I spent the holiday weekend making a pilgrimage, of sorts, to a pair of endangered neon signs: Hilltop Steak House in Saugus and Lord’s in Medfield.
I have fond memories of stopping at the Hilltop on the way home from weekends in Maine with a once-close friend. The attraction was not the food — I don’t particularly like steak or lobster and the salad dressing was way too sweet — but we loved the restaurant’s delicious tackiness. Mostly I associate the Hilltop with those trips to Old Orchard Beach — where I won a stuffed flamingo (or was it a pink puffin?) in a game of chance — and the knowledge that we were almost home after a long drive.

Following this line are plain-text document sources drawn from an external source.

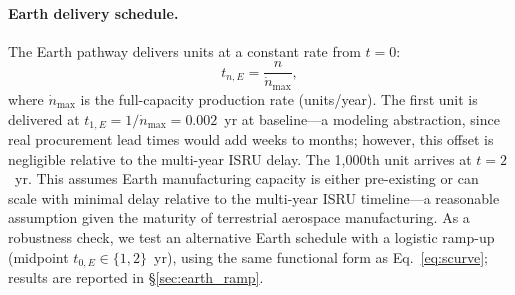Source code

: \documentclass[preprint,12pt]{elsarticle}
\begin{document}
\paragraph{Earth delivery schedule.} The Earth pathway delivers units at a constant rate from $t = 0$:
\begin{equation}
  t_{n,E} = \frac{n}{\dot{n}_{\max}},
  \label{eq:earth_schedule}
\end{equation}
where $\dot{n}_{\max}$ is the full-capacity production rate (units/year). The first unit is delivered at $t_{1,E} = 1/\dot{n}_{\max} = 0.002$~yr at baseline---a modeling abstraction, since real procurement lead times would add weeks to months; however, this offset is negligible relative to the multi-year ISRU delay. The 1{,}000th unit arrives at $t = 2$~yr. This assumes Earth manufacturing capacity is either pre-existing or can scale with minimal delay relative to the multi-year ISRU timeline---a reasonable assumption given the maturity of terrestrial aerospace manufacturing. As a robustness check, we test an alternative Earth schedule with a logistic ramp-up (midpoint $t_{0,E} \in \{1, 2\}$~yr), using the same functional form as Eq.~\ref{eq:scurve}; results are reported in \S\ref{sec:earth_ramp}.
\end{document}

And now it’s closing. What will happen to the larger-than-life sign that towers over Route 1? And what of the herd of fake cattle, corralled in front of the restaurant and beloved by all?
And then there’s Lord’s. Let me start by saying that I have no sentimental attachment to this sign. But over the past few months, two different people I’ve met through my project to save the Circle Cinema sign have encouraged me to take a look. It’s on Route 109 in Medfield and you can’t miss it. The sign’s exuberant typography marks the site of a now-empty department store that shut down in February after 73 years in business (which means, coincidentally, that Lord’s and the Circle Theater both opened in 1940). I’m told that the new owners have no interest in re-using the sign or saving it. Which means that unless someone steps up to save this example of commercial archeology, we will all lose another piece of our collective past.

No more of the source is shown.